Incredible as it may seem, this photo of a kindly old soul came from a Victorian photo album found in a bin last year in the UK. the full story is here (tiny warning, some of these people are massive creepy and there is some talk that many of these shots are post-mortem.)

This kind of thing breaks my heart though, how can people just throw something like that away!? Forget 'how can you not be interested', just...it's 150 years old!!!

I don't know if any of my readers can tell me different, but there seems to be a real ambivalence toward the 19th century in the UK. I see so many shows where people poo-poo the Victorian period as 'rubbish' and will chuck things in a skip as soon as look at it. Apparently the charity donation rate is criminally low- and seriously how many times have I heard someone on Antiques Roadshow say 'oh i found it in a skip/the wife threw it out/i work at a tip and found it there.'

When I become president of the world, throwing out anything over 100 years old is immediately illegal.

12 comments:

MiddleEarthsJewels said...

I second the motion..!!

Heather said...

I agree! I have collected old photos since I was little and couldnt stand the idea of them being orphaned. It makes me feel a little sick to think that such treasures can be THROWN away. A couple of years ago I found an entire velvet covered family album with all the photos intact. I felt like I'd found a huge treasure! I love it! And these photos are amazing. Just think of all the stories and adventures these people had....

Sidereal Day said...

It's amazing and appalling the things that people will just throw away.

Steerforth said...

Thanks for the link to my blog. When I uploaded the Victorian photos, I had no idea that they would create such a stir.

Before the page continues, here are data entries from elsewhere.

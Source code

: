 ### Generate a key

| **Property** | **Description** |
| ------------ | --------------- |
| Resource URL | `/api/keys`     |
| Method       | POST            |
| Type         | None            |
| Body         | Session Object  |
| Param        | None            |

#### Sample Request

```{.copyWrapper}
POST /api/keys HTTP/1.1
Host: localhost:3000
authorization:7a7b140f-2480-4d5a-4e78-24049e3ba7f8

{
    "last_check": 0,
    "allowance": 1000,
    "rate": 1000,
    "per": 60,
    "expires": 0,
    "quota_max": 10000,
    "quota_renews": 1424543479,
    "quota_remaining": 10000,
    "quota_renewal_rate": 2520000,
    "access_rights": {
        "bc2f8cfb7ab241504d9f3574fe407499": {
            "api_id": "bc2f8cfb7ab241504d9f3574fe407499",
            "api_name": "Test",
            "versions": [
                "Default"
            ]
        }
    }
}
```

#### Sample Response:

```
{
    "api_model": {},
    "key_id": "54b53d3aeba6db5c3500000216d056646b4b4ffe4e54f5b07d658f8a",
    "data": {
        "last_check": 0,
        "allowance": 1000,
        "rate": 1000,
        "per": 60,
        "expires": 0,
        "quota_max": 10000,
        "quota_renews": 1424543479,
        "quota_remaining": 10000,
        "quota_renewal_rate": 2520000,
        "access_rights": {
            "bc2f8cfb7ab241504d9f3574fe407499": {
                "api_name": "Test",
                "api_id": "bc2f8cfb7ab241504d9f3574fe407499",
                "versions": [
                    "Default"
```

I think that people in the UK are far more positive about the Victorian era these days, but in the postwar era they were largely hostile, associating the period with the stuffy, repressed world of their grandparents' generation. The aesthetics of Modernism represented a brave new world that would sweep away the inequalities and inefficiencies of the past.

Also, you have to remember that the Victorian era wasn't regarded as something old that needed to be cherished - we have plenty of buildings that are over 500 years old (the oldest is nearly 2,000 years old). In that context, a building from the 1870s was regarded as almost new.

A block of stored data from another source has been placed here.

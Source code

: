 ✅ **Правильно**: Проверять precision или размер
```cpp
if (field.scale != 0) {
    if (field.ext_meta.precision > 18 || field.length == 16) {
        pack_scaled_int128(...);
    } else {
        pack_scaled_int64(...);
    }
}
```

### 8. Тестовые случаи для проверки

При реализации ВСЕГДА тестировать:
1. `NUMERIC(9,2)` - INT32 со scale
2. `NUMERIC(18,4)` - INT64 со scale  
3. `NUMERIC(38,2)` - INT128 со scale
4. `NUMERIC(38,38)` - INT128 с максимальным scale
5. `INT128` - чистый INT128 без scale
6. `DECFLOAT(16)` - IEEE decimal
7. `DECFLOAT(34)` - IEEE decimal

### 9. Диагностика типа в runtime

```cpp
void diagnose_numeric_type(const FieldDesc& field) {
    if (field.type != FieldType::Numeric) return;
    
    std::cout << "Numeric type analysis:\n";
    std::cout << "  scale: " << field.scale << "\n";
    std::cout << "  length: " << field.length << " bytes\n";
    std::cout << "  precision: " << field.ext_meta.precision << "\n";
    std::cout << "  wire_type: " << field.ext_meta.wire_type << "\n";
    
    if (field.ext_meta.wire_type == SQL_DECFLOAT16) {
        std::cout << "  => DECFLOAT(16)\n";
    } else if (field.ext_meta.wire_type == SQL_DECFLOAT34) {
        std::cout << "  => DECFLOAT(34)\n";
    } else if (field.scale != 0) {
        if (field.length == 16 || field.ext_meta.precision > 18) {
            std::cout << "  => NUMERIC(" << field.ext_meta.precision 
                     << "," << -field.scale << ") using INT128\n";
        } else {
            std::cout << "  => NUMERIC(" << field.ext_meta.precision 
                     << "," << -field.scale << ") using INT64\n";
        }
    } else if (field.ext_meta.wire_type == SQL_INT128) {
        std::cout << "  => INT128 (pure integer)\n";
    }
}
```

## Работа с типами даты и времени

I think that four decades of poor quality architecture and overdevelopment have made people a lot more sympathetic to the Victorian age!

Rita A. said...

I have gone through all the photos - twice. They are amazing and I'm so glad you saved and shared them. I've been a genealogist for 35 years and the horror stories I've heard make me cringe. Please people even if you don't care others do.
Thank you for saving this history.

ArtSnark said...

you've got my vote! And what a fantastic find (tho he is begging to be photoshopped into a wolfman)

A mermaid in the attic said...

I've been thinking the same thing, I guess it's just because, when you're surrounded by things that are centuries old, something from the 19th century isn't very important...whereas here, we get excited by things that are much younger because our history is much younger. I like to watch Grand Designs, and I'm sometimes appalled when people say things like "oh, this isn't the original fireplace, it's just an Art Nouveau one from the 1890s"...oh please, give ME the Art Nouveau one!

oldflowers4me said...

ooooooohhhhh my hands over my heart....

Andrew Thornton said...

Add my vote for Penny!

Julie Loeschke said...

I've collected old photos for years,too. I don't understand how someone could chuck out family photos. I always think when I look at those picture,"They may not love you any longer,but I will".

missficklemedia.com said...

Sparrow for President!

Jo said...

Living in the UK myself, I do echo the words of Steerforth above... we struggle in maintaining and preserving all history in our lands as it is so very vast!

I think too that our culture has often prioritised 'newness' and contemporary styling in favour of that of previous generations. Many of our cities/towns/villages and homes bear testimony to this, with important cultural and community 'features' having been obliterated in favour of something more modern. Yet in recent years it has become popular to restore properties to their former glory and 'flee markets' are frequently packed with enthusaists seeking vintage treasures.

We are a mixed-up country in many ways.... please forgive us! We are striving for contemporary relevance and also to embrace a rich diversity of cultures, but at the same time bear the scars of a much troubled history too. I've been soooo inspired seeing the passion folk in the US have for the past and for traditional skills as well - you have much to teach us!